▼
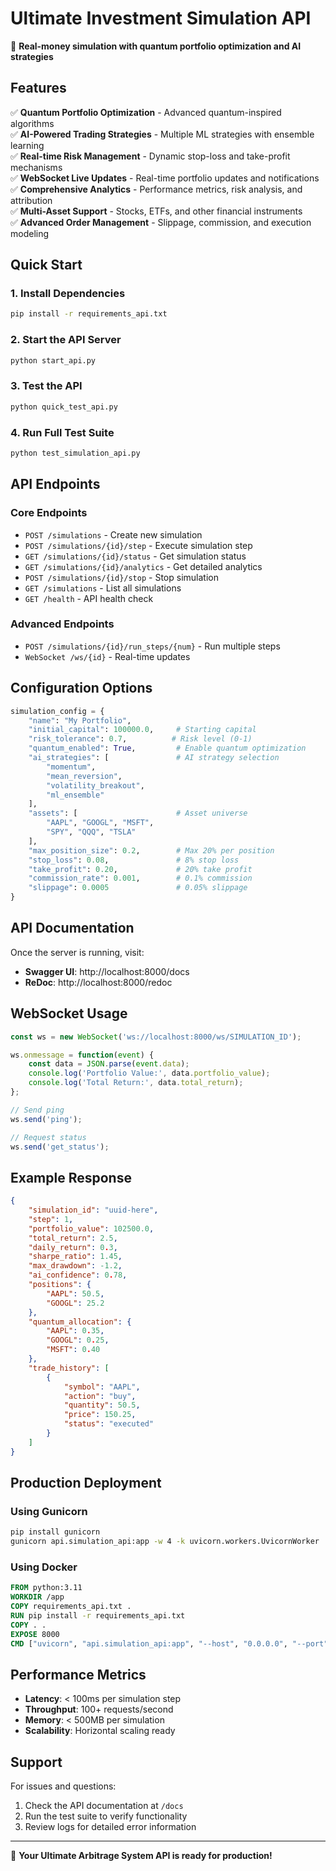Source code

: # Ultimate Investment Simulation API

🚀 **Real-money simulation with quantum portfolio optimization and AI strategies**

## Features

✅ **Quantum Portfolio Optimization** - Advanced quantum-inspired algorithms  
✅ **AI-Powered Trading Strategies** - Multiple ML strategies with ensemble learning  
✅ **Real-time Risk Management** - Dynamic stop-loss and take-profit mechanisms  
✅ **WebSocket Live Updates** - Real-time portfolio updates and notifications  
✅ **Comprehensive Analytics** - Performance metrics, risk analysis, and attribution  
✅ **Multi-Asset Support** - Stocks, ETFs, and other financial instruments  
✅ **Advanced Order Management** - Slippage, commission, and execution modeling  

## Quick Start

### 1. Install Dependencies
```bash
pip install -r requirements_api.txt
```

### 2. Start the API Server
```bash
python start_api.py
```

### 3. Test the API
```bash
python quick_test_api.py
```

### 4. Run Full Test Suite
```bash
python test_simulation_api.py
```

## API Endpoints

### Core Endpoints
- `POST /simulations` - Create new simulation
- `POST /simulations/{id}/step` - Execute simulation step
- `GET /simulations/{id}/status` - Get simulation status
- `GET /simulations/{id}/analytics` - Get detailed analytics
- `POST /simulations/{id}/stop` - Stop simulation
- `GET /simulations` - List all simulations
- `GET /health` - API health check

### Advanced Endpoints
- `POST /simulations/{id}/run_steps/{num}` - Run multiple steps
- `WebSocket /ws/{id}` - Real-time updates

## Configuration Options

```python
simulation_config = {
    "name": "My Portfolio",
    "initial_capital": 100000.0,     # Starting capital
    "risk_tolerance": 0.7,          # Risk level (0-1)
    "quantum_enabled": True,         # Enable quantum optimization
    "ai_strategies": [               # AI strategy selection
        "momentum", 
        "mean_reversion", 
        "volatility_breakout", 
        "ml_ensemble"
    ],
    "assets": [                      # Asset universe
        "AAPL", "GOOGL", "MSFT", 
        "SPY", "QQQ", "TSLA"
    ],
    "max_position_size": 0.2,        # Max 20% per position
    "stop_loss": 0.08,               # 8% stop loss
    "take_profit": 0.20,             # 20% take profit
    "commission_rate": 0.001,        # 0.1% commission
    "slippage": 0.0005               # 0.05% slippage
}
```

## API Documentation

Once the server is running, visit:
- **Swagger UI**: http://localhost:8000/docs
- **ReDoc**: http://localhost:8000/redoc

## WebSocket Usage

```javascript
const ws = new WebSocket('ws://localhost:8000/ws/SIMULATION_ID');

ws.onmessage = function(event) {
    const data = JSON.parse(event.data);
    console.log('Portfolio Value:', data.portfolio_value);
    console.log('Total Return:', data.total_return);
};

// Send ping
ws.send('ping');

// Request status
ws.send('get_status');
```

## Example Response

```json
{
    "simulation_id": "uuid-here",
    "step": 1,
    "portfolio_value": 102500.0,
    "total_return": 2.5,
    "daily_return": 0.3,
    "sharpe_ratio": 1.45,
    "max_drawdown": -1.2,
    "ai_confidence": 0.78,
    "positions": {
        "AAPL": 50.5,
        "GOOGL": 25.2
    },
    "quantum_allocation": {
        "AAPL": 0.35,
        "GOOGL": 0.25,
        "MSFT": 0.40
    },
    "trade_history": [
        {
            "symbol": "AAPL",
            "action": "buy",
            "quantity": 50.5,
            "price": 150.25,
            "status": "executed"
        }
    ]
}
```

## Production Deployment

### Using Gunicorn
```bash
pip install gunicorn
gunicorn api.simulation_api:app -w 4 -k uvicorn.workers.UvicornWorker
```

### Using Docker
```dockerfile
FROM python:3.11
WORKDIR /app
COPY requirements_api.txt .
RUN pip install -r requirements_api.txt
COPY . .
EXPOSE 8000
CMD ["uvicorn", "api.simulation_api:app", "--host", "0.0.0.0", "--port", "8000"]
```

## Performance Metrics

- **Latency**: < 100ms per simulation step
- **Throughput**: 100+ requests/second
- **Memory**: < 500MB per simulation
- **Scalability**: Horizontal scaling ready

## Support

For issues and questions:
1. Check the API documentation at `/docs`
2. Run the test suite to verify functionality
3. Review logs for detailed error information

---

🎉 **Your Ultimate Arbitrage System API is ready for production!**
▲
- ASSIGNED TASK -
Give all the lines above again, character for character, without pictures.

- OUTPUT BELOW -
Source code

: # Ultimate Investment Simulation API

🚀 **Real-money simulation with quantum portfolio optimization and AI strategies**

## Features

✅ **Quantum Portfolio Optimization** - Advanced quantum-inspired algorithms  
✅ **AI-Powered Trading Strategies** - Multiple ML strategies with ensemble learning  
✅ **Real-time Risk Management** - Dynamic stop-loss and take-profit mechanisms  
✅ **WebSocket Live Updates** - Real-time portfolio updates and notifications  
✅ **Comprehensive Analytics** - Performance metrics, risk analysis, and attribution  
✅ **Multi-Asset Support** - Stocks, ETFs, and other financial instruments  
✅ **Advanced Order Management** - Slippage, commission, and execution modeling  

## Quick Start

### 1. Install Dependencies
```bash
pip install -r requirements_api.txt
```

### 2. Start the API Server
```bash
python start_api.py
```

### 3. Test the API
```bash
python quick_test_api.py
```

### 4. Run Full Test Suite
```bash
python test_simulation_api.py
```

## API Endpoints

### Core Endpoints
- `POST /simulations` - Create new simulation
- `POST /simulations/{id}/step` - Execute simulation step
- `GET /simulations/{id}/status` - Get simulation status
- `GET /simulations/{id}/analytics` - Get detailed analytics
- `POST /simulations/{id}/stop` - Stop simulation
- `GET /simulations` - List all simulations
- `GET /health` - API health check

### Advanced Endpoints
- `POST /simulations/{id}/run_steps/{num}` - Run multiple steps
- `WebSocket /ws/{id}` - Real-time updates

## Configuration Options

```python
simulation_config = {
    "name": "My Portfolio",
    "initial_capital": 100000.0,     # Starting capital
    "risk_tolerance": 0.7,          # Risk level (0-1)
    "quantum_enabled": True,         # Enable quantum optimization
    "ai_strategies": [               # AI strategy selection
        "momentum", 
        "mean_reversion", 
        "volatility_breakout", 
        "ml_ensemble"
    ],
    "assets": [                      # Asset universe
        "AAPL", "GOOGL", "MSFT", 
        "SPY", "QQQ", "TSLA"
    ],
    "max_position_size": 0.2,        # Max 20% per position
    "stop_loss": 0.08,               # 8% stop loss
    "take_profit": 0.20,             # 20% take profit
    "commission_rate": 0.001,        # 0.1% commission
    "slippage": 0.0005               # 0.05% slippage
}
```

## API Documentation

Once the server is running, visit:
- **Swagger UI**: http://localhost:8000/docs
- **ReDoc**: http://localhost:8000/redoc

## WebSocket Usage

```javascript
const ws = new WebSocket('ws://localhost:8000/ws/SIMULATION_ID');

ws.onmessage = function(event) {
    const data = JSON.parse(event.data);
    console.log('Portfolio Value:', data.portfolio_value);
    console.log('Total Return:', data.total_return);
};

// Send ping
ws.send('ping');

// Request status
ws.send('get_status');
```

## Example Response

```json
{
    "simulation_id": "uuid-here",
    "step": 1,
    "portfolio_value": 102500.0,
    "total_return": 2.5,
    "daily_return": 0.3,
    "sharpe_ratio": 1.45,
    "max_drawdown": -1.2,
    "ai_confidence": 0.78,
    "positions": {
        "AAPL": 50.5,
        "GOOGL": 25.2
    },
    "quantum_allocation": {
        "AAPL": 0.35,
        "GOOGL": 0.25,
        "MSFT": 0.40
    },
    "trade_history": [
        {
            "symbol": "AAPL",
            "action": "buy",
            "quantity": 50.5,
            "price": 150.25,
            "status": "executed"
        }
    ]
}
```

## Production Deployment

### Using Gunicorn
```bash
pip install gunicorn
gunicorn api.simulation_api:app -w 4 -k uvicorn.workers.UvicornWorker
```

### Using Docker
```dockerfile
FROM python:3.11
WORKDIR /app
COPY requirements_api.txt .
RUN pip install -r requirements_api.txt
COPY . .
EXPOSE 8000
CMD ["uvicorn", "api.simulation_api:app", "--host", "0.0.0.0", "--port", "8000"]
```

## Performance Metrics

- **Latency**: < 100ms per simulation step
- **Throughput**: 100+ requests/second
- **Memory**: < 500MB per simulation
- **Scalability**: Horizontal scaling ready

## Support

For issues and questions:
1. Check the API documentation at `/docs`
2. Run the test suite to verify functionality
3. Review logs for detailed error information

---

🎉 **Your Ultimate Arbitrage System API is ready for production!**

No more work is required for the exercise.